▶
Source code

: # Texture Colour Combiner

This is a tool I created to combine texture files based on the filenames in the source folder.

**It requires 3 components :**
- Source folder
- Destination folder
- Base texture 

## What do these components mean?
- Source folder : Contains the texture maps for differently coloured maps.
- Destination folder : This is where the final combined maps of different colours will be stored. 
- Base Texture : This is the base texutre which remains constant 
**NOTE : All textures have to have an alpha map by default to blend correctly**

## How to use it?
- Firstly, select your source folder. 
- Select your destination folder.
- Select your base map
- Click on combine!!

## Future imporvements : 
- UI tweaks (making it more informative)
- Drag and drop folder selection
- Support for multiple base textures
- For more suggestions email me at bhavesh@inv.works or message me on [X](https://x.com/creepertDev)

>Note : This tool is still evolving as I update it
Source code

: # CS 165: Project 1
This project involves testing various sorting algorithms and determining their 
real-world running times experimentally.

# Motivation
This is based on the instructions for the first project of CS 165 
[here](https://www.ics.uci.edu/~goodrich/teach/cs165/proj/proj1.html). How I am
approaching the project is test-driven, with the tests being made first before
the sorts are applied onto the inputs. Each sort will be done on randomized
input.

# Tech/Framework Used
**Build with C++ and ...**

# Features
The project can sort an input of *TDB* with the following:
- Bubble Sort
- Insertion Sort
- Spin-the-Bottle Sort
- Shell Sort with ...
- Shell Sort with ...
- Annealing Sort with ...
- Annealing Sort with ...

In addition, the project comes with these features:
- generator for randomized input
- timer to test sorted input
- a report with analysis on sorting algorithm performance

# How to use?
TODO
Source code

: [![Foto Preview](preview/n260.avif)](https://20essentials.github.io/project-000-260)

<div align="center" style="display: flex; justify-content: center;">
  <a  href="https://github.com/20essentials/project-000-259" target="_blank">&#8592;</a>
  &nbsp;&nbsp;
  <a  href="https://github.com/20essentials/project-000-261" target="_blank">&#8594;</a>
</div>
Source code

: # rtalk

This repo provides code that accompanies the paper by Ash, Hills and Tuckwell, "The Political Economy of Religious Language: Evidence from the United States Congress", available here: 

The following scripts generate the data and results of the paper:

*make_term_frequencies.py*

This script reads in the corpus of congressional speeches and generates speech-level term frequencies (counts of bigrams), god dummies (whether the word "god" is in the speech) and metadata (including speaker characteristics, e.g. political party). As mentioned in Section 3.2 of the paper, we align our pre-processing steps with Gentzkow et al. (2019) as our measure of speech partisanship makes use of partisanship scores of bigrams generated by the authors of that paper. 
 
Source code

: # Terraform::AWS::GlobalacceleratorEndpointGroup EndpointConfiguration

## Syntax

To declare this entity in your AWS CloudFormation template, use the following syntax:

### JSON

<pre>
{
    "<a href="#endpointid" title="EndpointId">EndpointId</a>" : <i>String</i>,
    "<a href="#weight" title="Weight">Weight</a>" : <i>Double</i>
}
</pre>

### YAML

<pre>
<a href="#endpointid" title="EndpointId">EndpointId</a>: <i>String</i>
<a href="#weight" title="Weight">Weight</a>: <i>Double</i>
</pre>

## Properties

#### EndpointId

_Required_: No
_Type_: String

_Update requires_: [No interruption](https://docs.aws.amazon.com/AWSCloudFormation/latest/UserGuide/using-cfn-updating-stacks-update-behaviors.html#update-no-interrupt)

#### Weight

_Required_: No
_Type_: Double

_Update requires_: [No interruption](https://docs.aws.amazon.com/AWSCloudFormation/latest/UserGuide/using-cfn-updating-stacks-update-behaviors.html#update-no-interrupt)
◀
#### The problem
Would you return the entries exactly as they stand?

#### Your response
Source code

: # Texture Colour Combiner

This is a tool I created to combine texture files based on the filenames in the source folder.

**It requires 3 components :**
- Source folder
- Destination folder
- Base texture 

## What do these components mean?
- Source folder : Contains the texture maps for differently coloured maps.
- Destination folder : This is where the final combined maps of different colours will be stored. 
- Base Texture : This is the base texutre which remains constant 
**NOTE : All textures have to have an alpha map by default to blend correctly**

## How to use it?
- Firstly, select your source folder. 
- Select your destination folder.
- Select your base map
- Click on combine!!

## Future imporvements : 
- UI tweaks (making it more informative)
- Drag and drop folder selection
- Support for multiple base textures
- For more suggestions email me at bhavesh@inv.works or message me on [X](https://x.com/creepertDev)

>Note : This tool is still evolving as I update it
Source code

: # CS 165: Project 1
This project involves testing various sorting algorithms and determining their 
real-world running times experimentally.

# Motivation
This is based on the instructions for the first project of CS 165 
[here](https://www.ics.uci.edu/~goodrich/teach/cs165/proj/proj1.html). How I am
approaching the project is test-driven, with the tests being made first before
the sorts are applied onto the inputs. Each sort will be done on randomized
input.

# Tech/Framework Used
**Build with C++ and ...**

# Features
The project can sort an input of *TDB* with the following:
- Bubble Sort
- Insertion Sort
- Spin-the-Bottle Sort
- Shell Sort with ...
- Shell Sort with ...
- Annealing Sort with ...
- Annealing Sort with ...

In addition, the project comes with these features:
- generator for randomized input
- timer to test sorted input
- a report with analysis on sorting algorithm performance

# How to use?
TODO
Source code

: [![Foto Preview](preview/n260.avif)](https://20essentials.github.io/project-000-260)

<div align="center" style="display: flex; justify-content: center;">
  <a  href="https://github.com/20essentials/project-000-259" target="_blank">&#8592;</a>
  &nbsp;&nbsp;
  <a  href="https://github.com/20essentials/project-000-261" target="_blank">&#8594;</a>
</div>
Source code

: # rtalk

This repo provides code that accompanies the paper by Ash, Hills and Tuckwell, "The Political Economy of Religious Language: Evidence from the United States Congress", available here: 

The following scripts generate the data and results of the paper:

*make_term_frequencies.py*

This script reads in the corpus of congressional speeches and generates speech-level term frequencies (counts of bigrams), god dummies (whether the word "god" is in the speech) and metadata (including speaker characteristics, e.g. political party). As mentioned in Section 3.2 of the paper, we align our pre-processing steps with Gentzkow et al. (2019) as our measure of speech partisanship makes use of partisanship scores of bigrams generated by the authors of that paper. 
 
Source code

: # Terraform::AWS::GlobalacceleratorEndpointGroup EndpointConfiguration

## Syntax

To declare this entity in your AWS CloudFormation template, use the following syntax:

### JSON

<pre>
{
    "<a href="#endpointid" title="EndpointId">EndpointId</a>" : <i>String</i>,
    "<a href="#weight" title="Weight">Weight</a>" : <i>Double</i>
}
</pre>

### YAML

<pre>
<a href="#endpointid" title="EndpointId">EndpointId</a>: <i>String</i>
<a href="#weight" title="Weight">Weight</a>: <i>Double</i>
</pre>

## Properties

#### EndpointId

_Required_: No
_Type_: String

_Update requires_: [No interruption](https://docs.aws.amazon.com/AWSCloudFormation/latest/UserGuide/using-cfn-updating-stacks-update-behaviors.html#update-no-interrupt)

#### Weight

_Required_: No
_Type_: Double

_Update requires_: [No interruption](https://docs.aws.amazon.com/AWSCloudFormation/latest/UserGuide/using-cfn-updating-stacks-update-behaviors.html#update-no-interrupt)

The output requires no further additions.